*** Opening of DATA FOR THIS TASK ***
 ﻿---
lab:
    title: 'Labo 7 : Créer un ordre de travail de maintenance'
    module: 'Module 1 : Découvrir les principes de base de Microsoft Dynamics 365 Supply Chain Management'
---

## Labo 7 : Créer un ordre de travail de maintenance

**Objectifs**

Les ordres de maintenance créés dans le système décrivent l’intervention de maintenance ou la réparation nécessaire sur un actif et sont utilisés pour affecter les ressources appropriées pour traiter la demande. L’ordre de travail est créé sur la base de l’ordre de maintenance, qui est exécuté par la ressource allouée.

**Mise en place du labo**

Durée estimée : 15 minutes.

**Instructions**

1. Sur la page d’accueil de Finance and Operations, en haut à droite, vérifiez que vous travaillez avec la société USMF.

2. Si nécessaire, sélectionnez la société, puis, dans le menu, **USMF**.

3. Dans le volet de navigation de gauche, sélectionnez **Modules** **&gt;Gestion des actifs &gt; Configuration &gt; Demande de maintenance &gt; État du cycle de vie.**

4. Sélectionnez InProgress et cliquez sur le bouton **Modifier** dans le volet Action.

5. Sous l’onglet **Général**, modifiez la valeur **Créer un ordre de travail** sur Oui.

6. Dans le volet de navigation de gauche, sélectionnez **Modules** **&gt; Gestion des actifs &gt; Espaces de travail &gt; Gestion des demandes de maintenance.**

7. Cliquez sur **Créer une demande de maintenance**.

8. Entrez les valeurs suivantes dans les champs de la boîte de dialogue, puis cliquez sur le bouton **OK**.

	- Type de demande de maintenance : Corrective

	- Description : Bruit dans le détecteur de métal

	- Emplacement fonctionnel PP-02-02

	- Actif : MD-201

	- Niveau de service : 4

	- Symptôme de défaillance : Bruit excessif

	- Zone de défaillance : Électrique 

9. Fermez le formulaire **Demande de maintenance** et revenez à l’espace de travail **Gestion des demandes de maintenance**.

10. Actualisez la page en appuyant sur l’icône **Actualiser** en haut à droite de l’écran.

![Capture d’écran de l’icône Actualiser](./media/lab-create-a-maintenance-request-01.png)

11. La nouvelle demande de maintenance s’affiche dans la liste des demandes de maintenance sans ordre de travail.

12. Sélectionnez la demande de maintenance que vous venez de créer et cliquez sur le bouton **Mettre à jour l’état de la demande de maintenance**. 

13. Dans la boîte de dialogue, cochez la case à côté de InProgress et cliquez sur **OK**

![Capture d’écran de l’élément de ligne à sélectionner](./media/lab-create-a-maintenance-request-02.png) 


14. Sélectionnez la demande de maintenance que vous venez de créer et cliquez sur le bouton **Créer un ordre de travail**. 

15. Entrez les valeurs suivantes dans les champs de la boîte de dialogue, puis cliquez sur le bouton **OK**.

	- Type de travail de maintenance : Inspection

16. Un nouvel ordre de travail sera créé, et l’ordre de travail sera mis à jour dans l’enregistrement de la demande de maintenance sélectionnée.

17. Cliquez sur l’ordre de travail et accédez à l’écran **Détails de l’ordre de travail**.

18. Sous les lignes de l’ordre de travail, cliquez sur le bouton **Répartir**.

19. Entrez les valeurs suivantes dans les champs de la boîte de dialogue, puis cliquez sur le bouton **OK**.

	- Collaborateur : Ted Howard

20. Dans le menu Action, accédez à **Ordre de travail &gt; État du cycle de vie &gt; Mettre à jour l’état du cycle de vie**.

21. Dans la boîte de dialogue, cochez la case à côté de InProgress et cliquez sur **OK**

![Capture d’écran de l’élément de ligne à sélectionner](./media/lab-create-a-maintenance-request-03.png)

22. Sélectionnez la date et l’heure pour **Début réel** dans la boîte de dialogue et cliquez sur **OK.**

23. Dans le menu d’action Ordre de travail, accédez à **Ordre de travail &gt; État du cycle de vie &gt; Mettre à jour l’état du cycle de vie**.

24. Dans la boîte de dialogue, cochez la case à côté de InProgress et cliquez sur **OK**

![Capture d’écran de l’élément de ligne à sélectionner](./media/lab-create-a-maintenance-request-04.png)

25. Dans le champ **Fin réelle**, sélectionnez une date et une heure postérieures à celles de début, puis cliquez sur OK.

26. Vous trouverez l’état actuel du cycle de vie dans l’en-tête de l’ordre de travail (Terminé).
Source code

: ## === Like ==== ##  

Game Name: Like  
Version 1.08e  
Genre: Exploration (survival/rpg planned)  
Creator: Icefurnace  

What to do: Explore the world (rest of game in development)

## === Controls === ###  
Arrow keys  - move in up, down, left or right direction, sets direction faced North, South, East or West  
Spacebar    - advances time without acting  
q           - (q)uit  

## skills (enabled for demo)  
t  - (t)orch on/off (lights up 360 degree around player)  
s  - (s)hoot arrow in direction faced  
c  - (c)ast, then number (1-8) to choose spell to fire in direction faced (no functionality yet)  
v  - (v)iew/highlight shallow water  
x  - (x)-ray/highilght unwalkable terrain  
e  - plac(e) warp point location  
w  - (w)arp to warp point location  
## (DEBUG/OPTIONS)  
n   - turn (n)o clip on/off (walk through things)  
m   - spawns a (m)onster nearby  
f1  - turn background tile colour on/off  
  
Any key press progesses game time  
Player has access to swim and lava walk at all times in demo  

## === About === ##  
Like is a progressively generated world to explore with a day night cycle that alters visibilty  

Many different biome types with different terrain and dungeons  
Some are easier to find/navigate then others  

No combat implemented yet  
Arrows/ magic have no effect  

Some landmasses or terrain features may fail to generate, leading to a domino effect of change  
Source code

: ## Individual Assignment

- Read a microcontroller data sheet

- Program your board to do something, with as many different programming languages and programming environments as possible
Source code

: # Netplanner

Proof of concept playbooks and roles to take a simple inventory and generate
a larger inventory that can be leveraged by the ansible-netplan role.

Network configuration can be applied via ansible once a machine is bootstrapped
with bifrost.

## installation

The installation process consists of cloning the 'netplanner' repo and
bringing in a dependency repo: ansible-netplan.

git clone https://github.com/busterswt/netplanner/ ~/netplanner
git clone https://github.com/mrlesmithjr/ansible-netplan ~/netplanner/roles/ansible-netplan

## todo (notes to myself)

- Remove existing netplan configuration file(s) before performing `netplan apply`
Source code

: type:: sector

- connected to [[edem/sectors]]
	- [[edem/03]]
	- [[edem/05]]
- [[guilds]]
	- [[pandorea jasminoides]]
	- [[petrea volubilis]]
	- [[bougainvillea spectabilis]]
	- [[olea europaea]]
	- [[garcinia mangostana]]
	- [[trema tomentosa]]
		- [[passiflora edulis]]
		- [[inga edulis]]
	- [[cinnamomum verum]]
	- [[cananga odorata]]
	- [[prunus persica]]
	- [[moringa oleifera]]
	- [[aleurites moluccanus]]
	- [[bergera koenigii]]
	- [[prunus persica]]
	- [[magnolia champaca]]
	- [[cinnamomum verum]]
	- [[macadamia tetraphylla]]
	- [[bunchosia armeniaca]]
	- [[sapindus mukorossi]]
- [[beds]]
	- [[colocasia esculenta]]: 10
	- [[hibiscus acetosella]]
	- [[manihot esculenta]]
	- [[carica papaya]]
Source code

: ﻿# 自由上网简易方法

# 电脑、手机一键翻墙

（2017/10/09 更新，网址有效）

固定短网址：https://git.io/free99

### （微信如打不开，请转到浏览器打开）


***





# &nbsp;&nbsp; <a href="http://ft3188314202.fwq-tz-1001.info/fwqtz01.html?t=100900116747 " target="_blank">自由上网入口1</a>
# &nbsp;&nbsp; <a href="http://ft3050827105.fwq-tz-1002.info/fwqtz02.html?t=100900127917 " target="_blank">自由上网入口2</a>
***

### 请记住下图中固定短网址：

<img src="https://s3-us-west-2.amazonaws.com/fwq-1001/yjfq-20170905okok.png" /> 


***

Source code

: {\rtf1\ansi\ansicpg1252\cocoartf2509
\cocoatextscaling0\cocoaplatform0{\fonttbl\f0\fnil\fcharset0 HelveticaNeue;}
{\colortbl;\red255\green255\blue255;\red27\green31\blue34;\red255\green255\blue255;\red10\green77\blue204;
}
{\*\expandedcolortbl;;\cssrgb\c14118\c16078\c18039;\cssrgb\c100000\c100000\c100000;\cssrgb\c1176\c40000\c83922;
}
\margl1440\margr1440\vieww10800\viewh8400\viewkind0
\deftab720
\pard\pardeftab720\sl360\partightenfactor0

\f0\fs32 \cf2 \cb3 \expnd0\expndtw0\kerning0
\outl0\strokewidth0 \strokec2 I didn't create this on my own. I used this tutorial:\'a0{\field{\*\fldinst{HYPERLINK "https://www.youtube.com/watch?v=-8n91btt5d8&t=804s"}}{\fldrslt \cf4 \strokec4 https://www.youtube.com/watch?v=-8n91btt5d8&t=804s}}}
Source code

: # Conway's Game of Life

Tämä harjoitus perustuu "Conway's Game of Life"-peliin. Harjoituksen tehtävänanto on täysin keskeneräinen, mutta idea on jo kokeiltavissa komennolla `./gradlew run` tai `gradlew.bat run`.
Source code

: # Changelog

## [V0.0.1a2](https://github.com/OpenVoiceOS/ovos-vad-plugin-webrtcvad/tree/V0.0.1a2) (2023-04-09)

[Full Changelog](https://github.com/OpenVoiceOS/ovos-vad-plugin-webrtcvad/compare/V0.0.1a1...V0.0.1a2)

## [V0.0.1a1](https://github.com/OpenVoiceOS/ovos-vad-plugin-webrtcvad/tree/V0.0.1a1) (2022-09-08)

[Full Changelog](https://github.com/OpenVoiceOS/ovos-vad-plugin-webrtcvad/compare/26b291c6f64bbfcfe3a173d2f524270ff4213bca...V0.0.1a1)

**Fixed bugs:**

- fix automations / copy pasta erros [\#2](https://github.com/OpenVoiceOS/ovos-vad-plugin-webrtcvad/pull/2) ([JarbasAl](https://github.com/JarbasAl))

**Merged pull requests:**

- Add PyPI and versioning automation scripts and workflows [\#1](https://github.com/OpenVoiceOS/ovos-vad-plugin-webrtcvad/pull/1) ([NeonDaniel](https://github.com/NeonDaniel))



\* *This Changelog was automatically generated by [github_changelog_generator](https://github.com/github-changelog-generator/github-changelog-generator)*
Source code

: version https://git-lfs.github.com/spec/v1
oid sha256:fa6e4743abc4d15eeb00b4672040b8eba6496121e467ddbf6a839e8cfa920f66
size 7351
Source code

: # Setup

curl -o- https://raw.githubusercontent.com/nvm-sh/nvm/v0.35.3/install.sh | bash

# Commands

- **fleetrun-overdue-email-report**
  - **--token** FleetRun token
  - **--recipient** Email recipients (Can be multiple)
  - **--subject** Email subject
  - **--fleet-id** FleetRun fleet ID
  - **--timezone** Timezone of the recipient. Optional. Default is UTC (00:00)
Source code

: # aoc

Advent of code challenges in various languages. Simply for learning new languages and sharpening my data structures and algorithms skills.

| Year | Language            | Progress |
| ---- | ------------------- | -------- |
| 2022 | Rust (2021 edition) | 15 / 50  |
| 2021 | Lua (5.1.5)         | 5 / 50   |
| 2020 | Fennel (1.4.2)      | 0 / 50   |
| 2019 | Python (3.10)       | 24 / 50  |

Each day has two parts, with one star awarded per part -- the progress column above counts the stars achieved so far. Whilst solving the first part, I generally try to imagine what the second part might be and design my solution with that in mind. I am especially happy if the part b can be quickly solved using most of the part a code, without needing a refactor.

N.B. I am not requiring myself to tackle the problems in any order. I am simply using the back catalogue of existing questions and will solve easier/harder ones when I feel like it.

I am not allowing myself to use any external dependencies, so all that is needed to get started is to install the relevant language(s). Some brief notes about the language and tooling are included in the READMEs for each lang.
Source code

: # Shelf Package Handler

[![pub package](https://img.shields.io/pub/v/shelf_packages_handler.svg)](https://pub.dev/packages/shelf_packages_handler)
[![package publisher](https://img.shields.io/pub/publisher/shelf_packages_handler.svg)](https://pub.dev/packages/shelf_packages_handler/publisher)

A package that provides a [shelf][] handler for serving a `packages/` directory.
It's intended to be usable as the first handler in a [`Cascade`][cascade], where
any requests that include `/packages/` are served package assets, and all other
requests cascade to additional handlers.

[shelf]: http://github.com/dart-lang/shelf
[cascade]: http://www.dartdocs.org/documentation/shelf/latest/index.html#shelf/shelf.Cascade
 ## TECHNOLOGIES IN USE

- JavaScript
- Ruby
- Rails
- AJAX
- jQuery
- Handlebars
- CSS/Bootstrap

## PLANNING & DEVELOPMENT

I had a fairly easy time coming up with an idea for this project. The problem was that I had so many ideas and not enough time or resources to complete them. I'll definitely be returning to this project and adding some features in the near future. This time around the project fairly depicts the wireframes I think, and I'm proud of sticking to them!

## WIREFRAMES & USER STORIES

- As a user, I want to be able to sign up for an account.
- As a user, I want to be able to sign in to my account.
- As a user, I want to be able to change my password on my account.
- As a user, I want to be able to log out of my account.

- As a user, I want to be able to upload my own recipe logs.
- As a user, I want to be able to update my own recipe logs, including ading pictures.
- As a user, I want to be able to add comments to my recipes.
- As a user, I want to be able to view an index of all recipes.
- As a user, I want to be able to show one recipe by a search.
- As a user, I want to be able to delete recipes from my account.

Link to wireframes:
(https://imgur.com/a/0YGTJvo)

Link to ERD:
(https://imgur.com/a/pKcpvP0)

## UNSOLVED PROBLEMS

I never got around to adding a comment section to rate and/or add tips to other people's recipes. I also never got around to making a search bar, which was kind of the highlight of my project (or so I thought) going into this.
*** Close of DATA FOR THIS TASK ***
**PROBLEM DETAILS:**
Scan the entries and show every line in which the word "want" is found.

**SOLUTION TO THIS PROBLEM:**
- As a user, I want to be able to sign up for an account.
- As a user, I want to be able to sign in to my account.
- As a user, I want to be able to change my password on my account.
- As a user, I want to be able to log out of my account.
- As a user, I want to be able to upload my own recipe logs.
- As a user, I want to be able to update my own recipe logs, including ading pictures.
- As a user, I want to be able to add comments to my recipes.
- As a user, I want to be able to view an index of all recipes.
- As a user, I want to be able to show one recipe by a search.
- As a user, I want to be able to delete recipes from my account.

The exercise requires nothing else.